The No Child Left Behind Act has crowded out civics learning in America's schools. It's more than memorizing the names of all the presidents, as former Supreme Court Justice Sandra Day O'Connor shows with her "iCivics" computer game. I tried it, and learned something.
I played a free computer game at the office today. It’s called “Supreme Decision,” and it simulates decision making as a Supreme Court justice. The case tests free speech rights, and features a boy forbidden by school rules from wearing a T-shirt depicting a certain music band. I got one segment wrong and had to do it over. So much for being an experienced journalist in Washington.
It was a learning and entertaining exercise, which is what it's supposed to be. The game can be found at iCivics.org and is part of former Supreme Court Justice Sandra Day O’Connor’s web-based project to push civics education in the United States.
In an interview on ABC's Good Morning America this week, Justice O’Connor said that about half the states have stopped making civics and government a requirement for high school. She attributed this to the No Child Left Behind Act of 2002 (NCLB), explaining that the focus on reading and math crowded out civic education.
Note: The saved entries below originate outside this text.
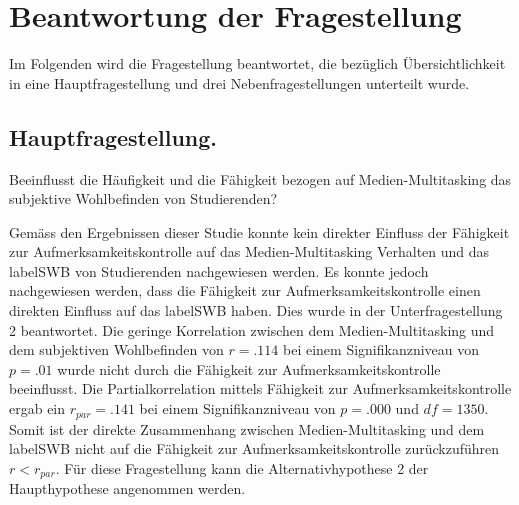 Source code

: %
%
\glsresetall
\let\raggedsection\centering
{}
\setcounter{chapter}{4}
\setcounter{section}{0}
\let\raggedsection\raggedright 

\section{Beantwortung der Fragestellung}\label{section.diskussion.fragestellung}
Im Folgenden wird die Fragestellung beantwortet, die bezüglich Übersichtlichkeit in eine Hauptfragestellung und drei Nebenfragestellungen unterteilt wurde. 
\par
\subsection{Hauptfragestellung.} Beeinflusst die Häufigkeit und die Fähigkeit bezogen auf Medien-Multitasking das subjektive Wohlbefinden von Studierenden?
\par
Gemäss den Ergebnissen dieser Studie konnte kein direkter Einfluss der Fähigkeit zur Aufmerksamkeitskontrolle auf das Medien-Multitasking Verhalten und das \gls{labelSWB} von Studierenden nachgewiesen werden. Es konnte jedoch nachgewiesen werden, dass die Fähigkeit zur Aufmerksamkeitskontrolle einen direkten Einfluss auf das \gls{labelSWB} haben. Dies wurde in der Unterfragestellung 2 beantwortet. Die geringe Korrelation zwischen dem Medien-Multitasking und dem subjektiven Wohlbefinden von $r=.114$ bei einem Signifikanzniveau von $p=.01$ wurde nicht durch die Fähigkeit zur Aufmerksamkeitskontrolle beeinflusst. Die Partialkorrelation mittels Fähigkeit zur Aufmerksamkeitskontrolle ergab ein $r_{par}=.141$ bei einem Signifikanzniveau von $p=.000$ und $df=1350$. Somit ist der direkte Zusammenhang zwischen Medien-Multitasking und dem \gls{labelSWB} nicht auf die Fähigkeit zur Aufmerksamkeitskontrolle zurückzuführen $r<r_{par}$. Für diese Fragestellung kann die Alternativhypothese 2 der Haupthypothese angenommen werden.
The nation is in trouble when 2 of 3 Americans can name a judge on the TV singing competition, “American Idol,” but only 1 in 7 can name the chief justice of the highest court in the land. Barely a third can even name the three branches of government, let alone how they fit together.
If people don’t understand how government works or why their participation in it is vital, they can’t expect to get good government or control its impact on their lives. Healthy democracies depend on healthy civic participation. One senses that greater civics awareness might also ratchet down the escalating uncivilized political rhetoric in the country.